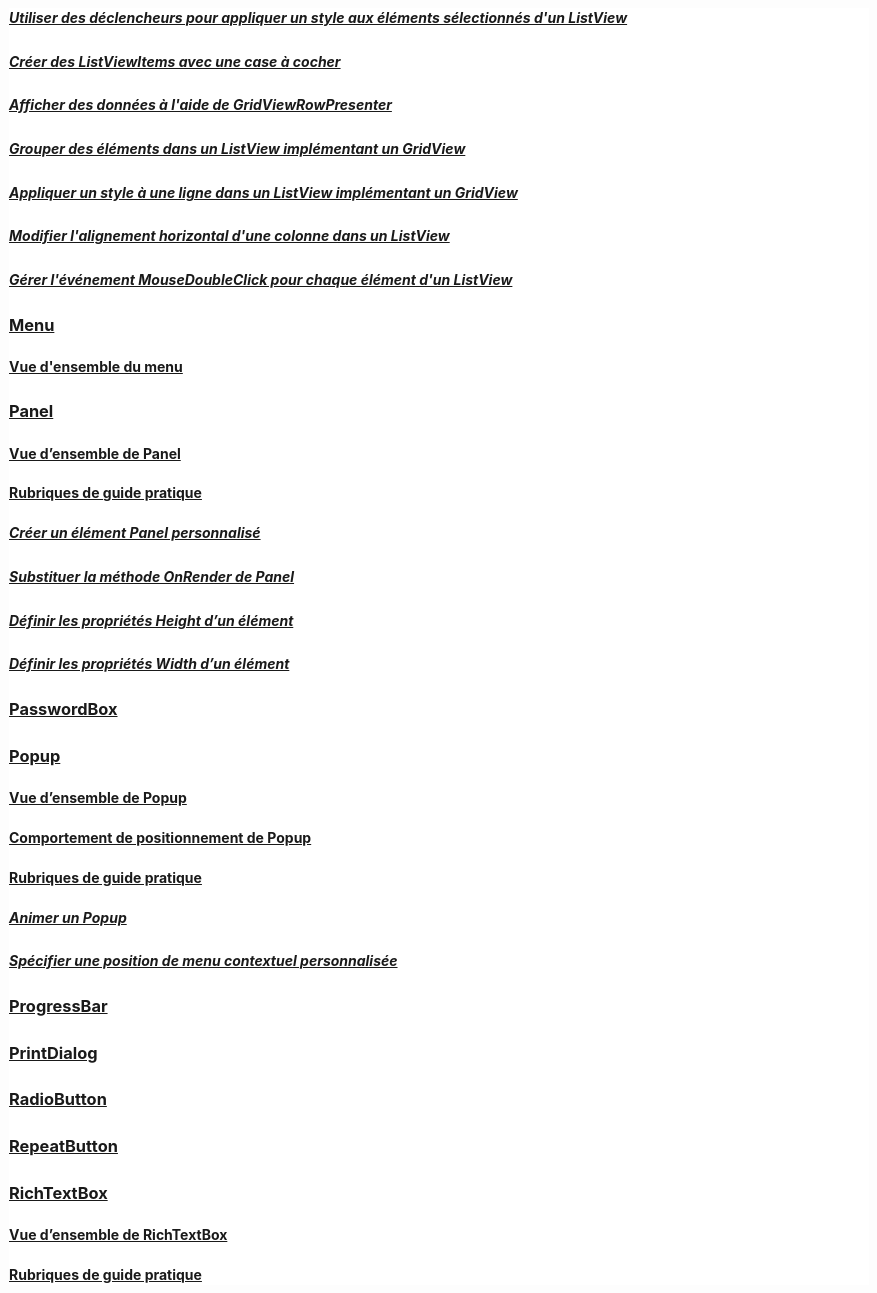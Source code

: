 ##### [Utiliser des déclencheurs pour appliquer un style aux éléments sélectionnés d'un ListView](how-to-use-triggers-to-style-selected-items-in-a-listview.md)
##### [Créer des ListViewItems avec une case à cocher](how-to-create-listviewitems-with-a-checkbox.md)
##### [Afficher des données à l'aide de GridViewRowPresenter](how-to-display-data-by-using-gridviewrowpresenter.md)
##### [Grouper des éléments dans un ListView implémentant un GridView](how-to-group-items-in-a-listview-that-implements-a-gridview.md)
##### [Appliquer un style à une ligne dans un ListView implémentant un GridView](how-to-style-a-row-in-a-listview-that-implements-a-gridview.md)
##### [Modifier l'alignement horizontal d'une colonne dans un ListView](how-to-change-the-horizontal-alignment-of-a-column-in-a-listview.md)
##### [Gérer l'événement MouseDoubleClick pour chaque élément d'un ListView](how-to-handle-the-mousedoubleclick-event-for-each-item-in-a-listview.md)
### [Menu](menu.md)
#### [Vue d'ensemble du menu](menu-overview.md)
### [Panel](panel.md)
#### [Vue d’ensemble de Panel](panels-overview.md)
#### [Rubriques de guide pratique](panel-how-to-topics.md)
##### [Créer un élément Panel personnalisé](how-to-create-a-custom-panel-element.md)
##### [Substituer la méthode OnRender de Panel](how-to-override-the-panel-onrender-method.md)
##### [Définir les propriétés Height d’un élément](how-to-set-the-height-properties-of-an-element.md)
##### [Définir les propriétés Width d’un élément](how-to-set-the-width-properties-of-an-element.md)
### [PasswordBox](passwordbox.md)
### [Popup](popup.md)
#### [Vue d’ensemble de Popup](popup-overview.md)
#### [Comportement de positionnement de Popup](popup-placement-behavior.md)
#### [Rubriques de guide pratique](popup-how-to-topics.md)
##### [Animer un Popup](how-to-animate-a-popup.md)
##### [Spécifier une position de menu contextuel personnalisée](how-to-specify-a-custom-popup-position.md)
### [ProgressBar](progressbar.md)
### [PrintDialog](printdialog.md)
### [RadioButton](radiobutton.md)
### [RepeatButton](repeatbutton.md)
### [RichTextBox](richtextbox.md)
#### [Vue d’ensemble de RichTextBox](richtextbox-overview.md)
#### [Rubriques de guide pratique](richtextbox-how-to-topics.md)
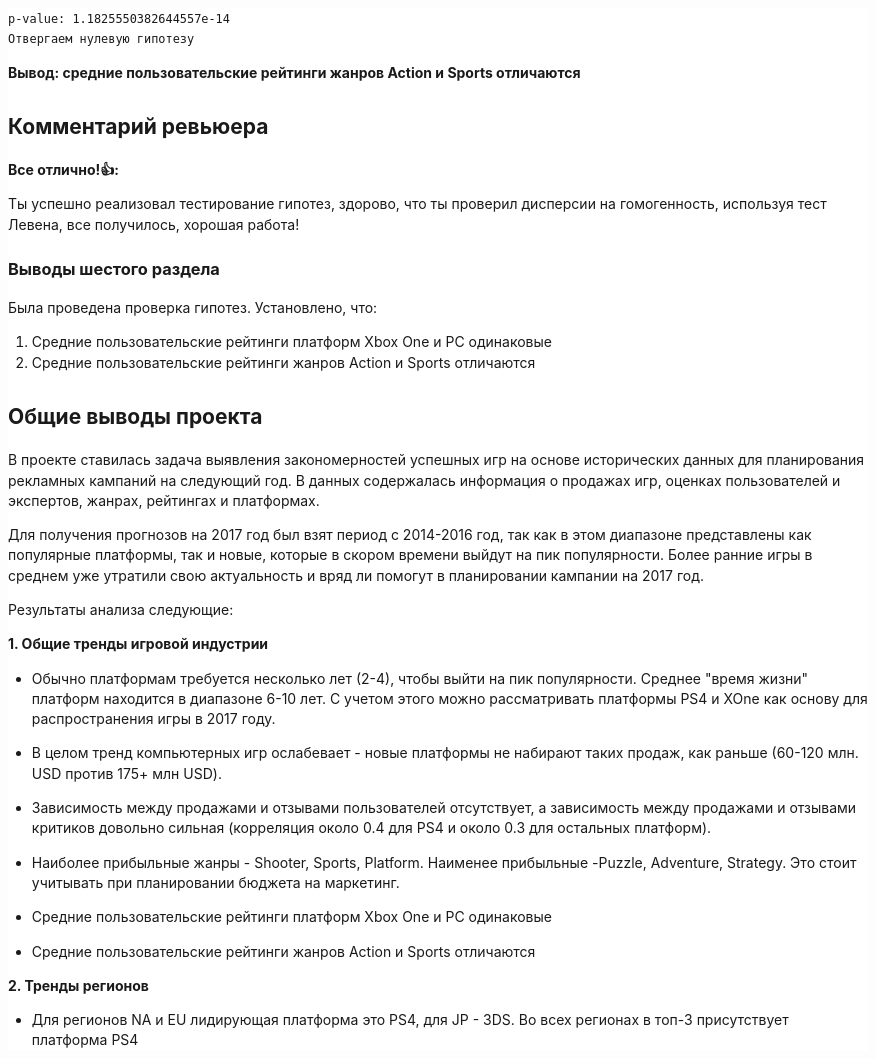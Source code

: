     p-value: 1.1825550382644557e-14
    Отвергаем нулевую гипотезу


**Вывод: средние пользовательские рейтинги жанров Action и Sports отличаются**

<div class="alert alert-success">
<h2> Комментарий ревьюера <a class="tocSkip"> </h2>

<b>Все отлично!👍:</b> 
    
Ты успешно реализовал тестирование гипотез, здорово, что ты проверил дисперсии на гомогенность, используя тест Левена, все получилось, хорошая работа!

<a id='section6.3'></a>
### Выводы шестого раздела

Была проведена проверка гипотез. Установлено, что:

1. Средние пользовательские рейтинги платформ Xbox One и PC одинаковые
2. Средние пользовательские рейтинги жанров Action и Sports отличаются

<a id='section7'></a>
## Общие выводы проекта

В проекте ставилась задача выявления закономерностей успешных игр на основе исторических данных для планирования рекламных кампаний на следующий год. В данных содержалась информация о продажах игр, оценках пользователей и экспертов, жанрах, рейтингах и платформах. 

Для получения прогнозов на 2017 год был взят период с 2014-2016 год, так как в этом диапазоне представлены как популярные платформы, так и новые, которые в скором времени выйдут на пик популярности. Более ранние игры в среднем уже утратили свою актуальность и вряд ли помогут в планировании кампании на 2017 год. 

Результаты анализа следующие:

**1. Общие тренды игровой индустрии**

- Обычно платформам требуется несколько лет (2-4), чтобы выйти на пик популярности. Среднее "время жизни" платформ находится в диапазоне 6-10 лет. С учетом этого можно рассматривать платформы PS4 и XOne как основу для распространения игры в 2017 году.

- В целом тренд компьютерных игр ослабевает - новые платформы не набирают таких продаж, как раньше (60-120 млн. USD против 175+ млн USD).

- Зависимость между продажами и отзывами пользователей отсутствует, а зависимость между продажами и отзывами критиков довольно сильная (корреляция около 0.4 для PS4 и около 0.3 для остальных платформ). 

- Наиболее прибыльные жанры - Shooter, Sports, Platform. Наименее прибыльные -Puzzle, Adventure, Strategy. Это стоит учитывать при планировании бюджета на маркетинг.

- Средние пользовательские рейтинги платформ Xbox One и PC одинаковые

- Средние пользовательские рейтинги жанров Action и Sports отличаются

**2. Тренды регионов**

- Для регионов NA и EU лидирующая платформа это PS4, для JP - 3DS. Во всех регионах в топ-3 присутствует платформа PS4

+ + + + + + +

» TASK ITEM
All lines from the start of the entries through the one with "##### [Modifier l'alignement" are to be output exactly; omit the pictures.

» ANSWER TO THIS EXERCISE
Source code

: ##### [Utiliser des déclencheurs pour appliquer un style aux éléments sélectionnés d'un ListView](how-to-use-triggers-to-style-selected-items-in-a-listview.md)
##### [Créer des ListViewItems avec une case à cocher](how-to-create-listviewitems-with-a-checkbox.md)
##### [Afficher des données à l'aide de GridViewRowPresenter](how-to-display-data-by-using-gridviewrowpresenter.md)
##### [Grouper des éléments dans un ListView implémentant un GridView](how-to-group-items-in-a-listview-that-implements-a-gridview.md)
##### [Appliquer un style à une ligne dans un ListView implémentant un GridView](how-to-style-a-row-in-a-listview-that-implements-a-gridview.md)
##### [Modifier l'alignement horizontal d'une colonne dans un ListView](how-to-change-the-horizontal-alignment-of-a-column-in-a-listview.md)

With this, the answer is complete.